I know I'm not an amazing performer.
There I said it.
Somewhere along the way I picked up the notion that a good performer never makes excuses for themselves. If you hit a sour note, forget your lyrics, or squeak on your high notes, you don't say a word about it, you just move on and pretend it didn't happen. But what if you're not a great performer? What if it's painfully obvious that you're not? I am so afraid that ignoring my obvious failings will be perceived as blind conceit, that it will appear as though I think I'm all that when it's clear I'm not.
Now, the only reason I find myself in this awkward situation is due in large part to the fact that I'm married to someone who is without question firmly planted in the category of "amazing performer." Those of you who know him, or have heard and seen him know what I'm talking about. His voice is out of this world. He's dashing, tall, handsome, poised, regal, with an endearing dash of little boy in him--just enough to keep us all from feeling entirely inferior. He has performed in the best-known musicals of our day, in some of the best-known roles, and wowed the socks off audiences across the country. Of all the women out there who swoon at his melt-your-heart voice, I am the lucky girl he calls "sweetheart."
I have also somehow managed to elbow my way into his limelight. I've had the opportunity to share the stage with him and some of his amazingly talented friends. It has been a real treat for me in many ways. I do love to sing, and I love to talk about the things I hold dear to my heart. I love to try and uplift people through music and speaking, sharing some of the life lessons my husband and I have learned through our unique experiences. It is delightful to have those opportunities.

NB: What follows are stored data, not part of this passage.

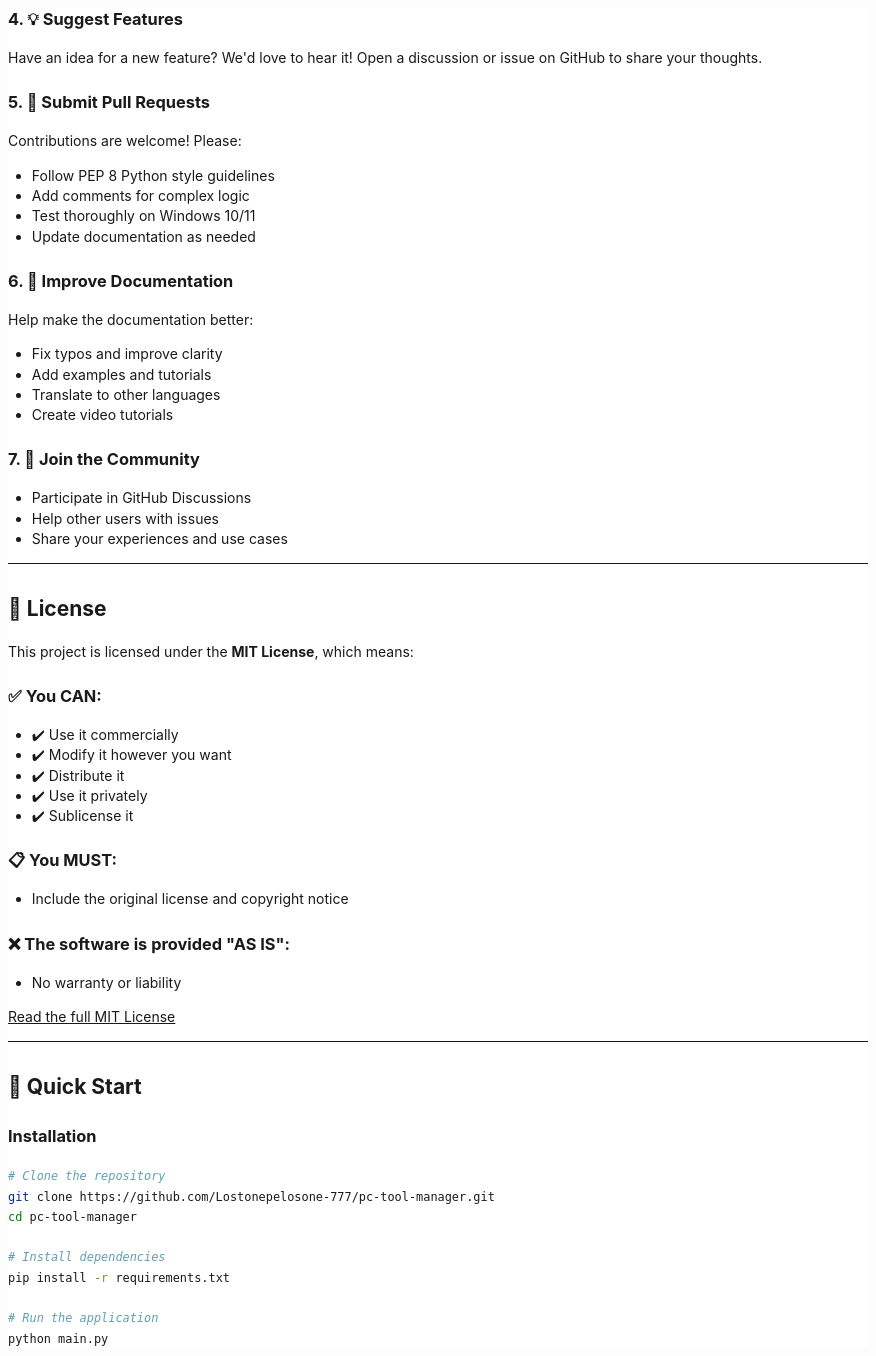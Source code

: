 ### 4. 💡 **Suggest Features**
Have an idea for a new feature? We'd love to hear it!
Open a discussion or issue on GitHub to share your thoughts.

### 5. 🔀 **Submit Pull Requests**
Contributions are welcome! Please:
- Follow PEP 8 Python style guidelines
- Add comments for complex logic
- Test thoroughly on Windows 10/11
- Update documentation as needed

### 6. 📖 **Improve Documentation**
Help make the documentation better:
- Fix typos and improve clarity
- Add examples and tutorials
- Translate to other languages
- Create video tutorials

### 7. 💬 **Join the Community**
- Participate in GitHub Discussions
- Help other users with issues
- Share your experiences and use cases

---

## 📜 License

This project is licensed under the **MIT License**, which means:

### ✅ You CAN:
- ✔️ Use it commercially
- ✔️ Modify it however you want
- ✔️ Distribute it
- ✔️ Use it privately
- ✔️ Sublicense it

### 📋 You MUST:
- Include the original license and copyright notice

### ❌ The software is provided "AS IS":
- No warranty or liability

[Read the full MIT License](LICENSE)

---

## 🚀 Quick Start

### Installation
```bash
# Clone the repository
git clone https://github.com/Lostonepelosone-777/pc-tool-manager.git
cd pc-tool-manager

# Install dependencies
pip install -r requirements.txt

# Run the application
python main.py
```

However, there has also been this growing fear that I don't quite belong here. To my dear, lovely friends who have invested time and money, blood sweat and tears into becoming the talented incredible performers that you are and then patiently shared the stage with me, the amateur, I thank you so much for your graciousness, your love, and your generosity. It's you I have felt most embarrassed to impose upon, and I especially want you to know, I know I am not your equal. It was my deepest honor to stand with you. It was absolutely more privilege than I deserved. To those who were in the audience, whether at concerts or listening to recordings or broadcasts, thank you also for your patience. My greatest fear has always been that I would disappoint people with my singing, after hearing how wonderful my husband's is. So many times after a concert we shared, people would line up to meet him, and I totally understood. He was amazing. And since I was standing right there next to him, there was the occasional obligatory, "You were good, too." I just wanted to disappear. I didn't want anyone to feel like they had to think of something nice to say about me, like I would feel left out if they didn't. Really, I didn't care. I didn't need validation. I was just happy to hear them gushing on about my husband. And furthermore, don't anyone dare post anything to try and validate me now, because I will delete it. That's not what I'm asking for. I simply want the world to know I do NOT consider myself on par with my husband or his professional caliber friends and associates. I know I am severely lacking. Whatever I have tried to contribute came not out of vast training or experience, but a great desire to inspire people the same way they do. I hope that desire makes up in part for my flat notes or failing breath support. I will never be my husband's artistic equal. There's just no way I can invest in the kind of training he has had, let alone conjure up the same pure, natural talent he was blessed with. But there is one thing he has taught me that I hope I can apply in a way that people can recognize. When it comes to performing, giving the gift is paramount. The gift I give may not be as pretty, but I can give it with just as much love, and hopefully that is enough.